An interesting legal aspect of the GDPR however, is that it gives a right to object to data processing without consent enshrined under Art. 21 of the GDPR.  The Indian section however, has stated that data processing would be allowed without the consent of the data principal in certain instances - one of which is Sec 7 (c). Sec. 7 (c) states that data may be processed in the case of national security and integrity of the state. Some examples of arbitrary storing of data from recent times include the Delhi police storing data of persons in Delhi hailing from North eastern states, Ladakh and Darjeeling through a Google form. The reason stated by the Special Police Unit for the North-eastern region (SPUNER)  for collection of data was to ensure the security of the nation. There are concerns that the provisions of the DPDP Act could be misused by the central government which has uncurtailed powers. Further, the provision for data erasure has only been provided for cases where the data principal has given consent. While the DPDP Act has provisions on right to erasure under Sec. 12, the same has only been granted to the data principal in cases where the data principal has consented to the use of data earlier. The DDP Act does not allow the data principal to object in cases where data is being processed for a legitimate interest without their consent. In some instances, ruling governments may misuse the provisions of the DPDP act.

These cases highlight that the approach followed by the European courts is to conduct a case-to-case study on the fundamental rights of the data subject in reference to the legitimate interests of third parties. It ensures that the data disclosure is lawful and necessary. The balancing approach also takes into account multiple factors to ensure that personal data which affects the lives of the data subject are not allowed. The Indian courts have not yet grappled with the DPDP Act and there are few cases regarding data and privacy. The Puttaswamy judgment however, has ensured that privacy is considered a fundamental right under the ambit of Art. 21, which led to the culmination of efforts to ensure that a data regulation legislation is drafted. Recently, in 2021 the Madras High Court dismissed a petitioner's right to be forgotten when he wanted his criminal and court records expunged after his acquittal.
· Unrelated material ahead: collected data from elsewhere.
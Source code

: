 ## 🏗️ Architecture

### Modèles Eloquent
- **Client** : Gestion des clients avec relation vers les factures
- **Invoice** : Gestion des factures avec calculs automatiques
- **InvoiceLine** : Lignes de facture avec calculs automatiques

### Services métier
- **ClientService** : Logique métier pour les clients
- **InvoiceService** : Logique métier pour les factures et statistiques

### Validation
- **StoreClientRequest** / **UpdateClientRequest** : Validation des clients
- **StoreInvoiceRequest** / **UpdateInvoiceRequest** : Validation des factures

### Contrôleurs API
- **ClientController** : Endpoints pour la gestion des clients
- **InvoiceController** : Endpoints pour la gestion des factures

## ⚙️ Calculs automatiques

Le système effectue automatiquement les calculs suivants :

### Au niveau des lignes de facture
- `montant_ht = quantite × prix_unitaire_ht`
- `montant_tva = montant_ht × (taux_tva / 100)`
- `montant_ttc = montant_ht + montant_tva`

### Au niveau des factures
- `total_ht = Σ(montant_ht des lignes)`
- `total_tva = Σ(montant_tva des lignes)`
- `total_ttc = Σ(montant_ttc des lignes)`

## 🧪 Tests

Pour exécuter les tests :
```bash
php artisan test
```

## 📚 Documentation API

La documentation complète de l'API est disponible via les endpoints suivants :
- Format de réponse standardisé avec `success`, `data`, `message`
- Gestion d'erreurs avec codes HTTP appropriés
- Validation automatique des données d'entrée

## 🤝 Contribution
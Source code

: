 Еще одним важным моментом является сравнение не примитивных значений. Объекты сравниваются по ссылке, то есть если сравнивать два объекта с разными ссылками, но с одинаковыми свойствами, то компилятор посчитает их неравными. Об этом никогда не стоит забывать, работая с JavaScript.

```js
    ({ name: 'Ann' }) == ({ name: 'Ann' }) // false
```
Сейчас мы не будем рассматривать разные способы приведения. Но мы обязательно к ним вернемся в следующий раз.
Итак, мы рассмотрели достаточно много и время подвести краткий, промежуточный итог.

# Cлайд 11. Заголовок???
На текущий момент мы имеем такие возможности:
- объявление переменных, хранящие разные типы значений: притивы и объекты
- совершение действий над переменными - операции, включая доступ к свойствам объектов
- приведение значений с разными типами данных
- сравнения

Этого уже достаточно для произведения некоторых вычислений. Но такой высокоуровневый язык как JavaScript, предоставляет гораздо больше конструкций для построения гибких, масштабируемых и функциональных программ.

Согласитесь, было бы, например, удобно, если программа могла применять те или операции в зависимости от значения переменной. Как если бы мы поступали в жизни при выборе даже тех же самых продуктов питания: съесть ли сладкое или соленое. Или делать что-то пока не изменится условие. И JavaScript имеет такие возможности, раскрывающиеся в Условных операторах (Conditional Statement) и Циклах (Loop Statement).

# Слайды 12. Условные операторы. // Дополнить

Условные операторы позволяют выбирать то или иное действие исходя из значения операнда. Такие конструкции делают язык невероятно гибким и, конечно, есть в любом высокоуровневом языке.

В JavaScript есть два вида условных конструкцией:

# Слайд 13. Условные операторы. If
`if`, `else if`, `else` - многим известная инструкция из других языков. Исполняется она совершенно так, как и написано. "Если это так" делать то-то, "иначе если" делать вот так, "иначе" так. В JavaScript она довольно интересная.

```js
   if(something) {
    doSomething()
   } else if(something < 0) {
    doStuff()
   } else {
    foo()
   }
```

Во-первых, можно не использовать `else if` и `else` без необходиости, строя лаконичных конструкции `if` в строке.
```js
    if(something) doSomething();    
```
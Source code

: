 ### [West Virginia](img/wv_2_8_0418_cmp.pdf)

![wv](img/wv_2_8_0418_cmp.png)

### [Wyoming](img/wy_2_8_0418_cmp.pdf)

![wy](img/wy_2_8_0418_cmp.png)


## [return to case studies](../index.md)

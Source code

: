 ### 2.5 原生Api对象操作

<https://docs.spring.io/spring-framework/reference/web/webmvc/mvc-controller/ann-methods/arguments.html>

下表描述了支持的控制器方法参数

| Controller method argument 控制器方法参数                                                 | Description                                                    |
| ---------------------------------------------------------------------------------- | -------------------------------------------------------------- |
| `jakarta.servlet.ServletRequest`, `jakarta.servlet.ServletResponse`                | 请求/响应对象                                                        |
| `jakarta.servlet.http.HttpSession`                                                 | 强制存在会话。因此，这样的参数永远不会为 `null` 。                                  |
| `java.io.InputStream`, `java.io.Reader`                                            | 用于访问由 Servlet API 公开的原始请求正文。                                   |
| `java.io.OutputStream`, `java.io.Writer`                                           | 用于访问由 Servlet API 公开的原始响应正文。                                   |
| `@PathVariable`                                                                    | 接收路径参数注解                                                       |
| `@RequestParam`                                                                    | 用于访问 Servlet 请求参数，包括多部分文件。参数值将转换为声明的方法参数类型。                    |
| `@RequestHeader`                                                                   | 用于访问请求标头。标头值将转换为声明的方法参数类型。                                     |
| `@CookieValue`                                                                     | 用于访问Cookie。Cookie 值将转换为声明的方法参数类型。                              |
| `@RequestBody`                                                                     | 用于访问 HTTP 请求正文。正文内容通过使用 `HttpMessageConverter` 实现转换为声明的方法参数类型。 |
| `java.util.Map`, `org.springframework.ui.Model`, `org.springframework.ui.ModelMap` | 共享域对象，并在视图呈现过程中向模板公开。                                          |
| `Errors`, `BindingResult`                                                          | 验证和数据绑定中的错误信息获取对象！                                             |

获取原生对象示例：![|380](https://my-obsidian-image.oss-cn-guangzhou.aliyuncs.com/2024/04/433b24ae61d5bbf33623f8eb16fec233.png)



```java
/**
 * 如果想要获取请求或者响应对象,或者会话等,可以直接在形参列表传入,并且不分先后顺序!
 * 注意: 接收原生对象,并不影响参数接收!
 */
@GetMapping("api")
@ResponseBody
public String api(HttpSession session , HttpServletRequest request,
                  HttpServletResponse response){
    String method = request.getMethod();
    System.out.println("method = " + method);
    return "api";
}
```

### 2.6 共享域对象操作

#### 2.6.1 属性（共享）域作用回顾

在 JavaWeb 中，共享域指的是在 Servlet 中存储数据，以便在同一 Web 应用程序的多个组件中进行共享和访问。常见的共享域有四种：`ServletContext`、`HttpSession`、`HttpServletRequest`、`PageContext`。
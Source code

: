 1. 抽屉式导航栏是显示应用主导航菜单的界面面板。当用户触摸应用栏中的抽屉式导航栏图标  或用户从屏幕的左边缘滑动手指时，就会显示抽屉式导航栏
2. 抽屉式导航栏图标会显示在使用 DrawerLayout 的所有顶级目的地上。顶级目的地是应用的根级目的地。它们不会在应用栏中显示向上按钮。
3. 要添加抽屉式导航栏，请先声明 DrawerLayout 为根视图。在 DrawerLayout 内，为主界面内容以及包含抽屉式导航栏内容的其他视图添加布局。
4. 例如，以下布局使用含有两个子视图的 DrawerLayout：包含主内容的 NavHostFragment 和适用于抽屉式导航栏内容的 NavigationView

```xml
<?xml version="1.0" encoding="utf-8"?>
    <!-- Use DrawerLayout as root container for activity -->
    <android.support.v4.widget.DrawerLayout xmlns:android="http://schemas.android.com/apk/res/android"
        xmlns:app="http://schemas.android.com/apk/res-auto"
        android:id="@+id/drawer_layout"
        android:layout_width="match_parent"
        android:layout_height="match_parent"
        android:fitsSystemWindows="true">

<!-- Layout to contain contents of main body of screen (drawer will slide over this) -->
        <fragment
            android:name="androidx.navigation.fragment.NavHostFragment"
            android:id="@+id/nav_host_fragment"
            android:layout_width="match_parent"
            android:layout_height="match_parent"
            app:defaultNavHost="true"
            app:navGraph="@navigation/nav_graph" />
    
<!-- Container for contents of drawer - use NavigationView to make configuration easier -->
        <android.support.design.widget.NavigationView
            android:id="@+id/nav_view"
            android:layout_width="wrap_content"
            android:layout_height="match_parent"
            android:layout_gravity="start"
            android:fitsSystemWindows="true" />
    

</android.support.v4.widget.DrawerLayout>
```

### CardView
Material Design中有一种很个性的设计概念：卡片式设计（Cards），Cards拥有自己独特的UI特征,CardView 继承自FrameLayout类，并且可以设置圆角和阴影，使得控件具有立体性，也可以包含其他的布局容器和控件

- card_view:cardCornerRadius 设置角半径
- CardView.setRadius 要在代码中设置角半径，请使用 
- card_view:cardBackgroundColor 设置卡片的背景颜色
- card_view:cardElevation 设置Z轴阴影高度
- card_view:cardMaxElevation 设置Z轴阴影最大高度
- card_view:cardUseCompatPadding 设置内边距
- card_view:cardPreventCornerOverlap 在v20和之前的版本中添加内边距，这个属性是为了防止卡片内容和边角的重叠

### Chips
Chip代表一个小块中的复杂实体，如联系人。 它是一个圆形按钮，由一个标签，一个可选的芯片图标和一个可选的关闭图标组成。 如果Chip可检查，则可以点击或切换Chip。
It highlights that Indian courts still need to interpret various matters under the right to object, right to be forgotten and general rights of a data principal. The Indian judicial interpretation should use an approach similar to that followed by European courts when enforcing GDPR to ensure that data is only processed without consent in cases involving “legitimate purposes”. It should also ensure that legitimate purposes outweigh the individual’s right to privacy.

Conclusion

While the DPDP Act has been given presidential assent, it will be seen in the next few days as to how is the DPDP Act will be implemented. Further, rules need to clarify the position for what qualifies as legitimate purposes in terms of data, in more detail. It will be cleared once instructions regarding how the DPDP Act is to be implemented will be circulated. Till then, the GDPR and CJEU’s approach towards questions on legitimate interests serve as a good template to understand how the DPDP act can be implemented on a case-to-case basis. While the DPDP act is an achievement and step towards regulating complex issues like data, it still needs clear provisions granting rights to the data principle. The extent of legitimate interests and the rights of the government to use the “legitimate interest” clause needs to be delineated clearly so as to ensure reduced conflicts. Indian courts and legislators are yet to see how the DPDP Act pans out in cases of real-life application. The DPDP Act has potential on streamlining data protection and guaranteeing the fundamental right of privacy of Indians. The similarities between the European and Indian legislation help speculate the manner in which the Indian judiciary can interpret conflicts surrounding data using the DPDP Act, 2023 as the guiding light.

^[1] Case C-131/12 Google Spain SL, Google Inc. v Agencia Española de Protección de Datos (AEPD), Mario Costeja Gonzalez, judgement of 13 May 2014.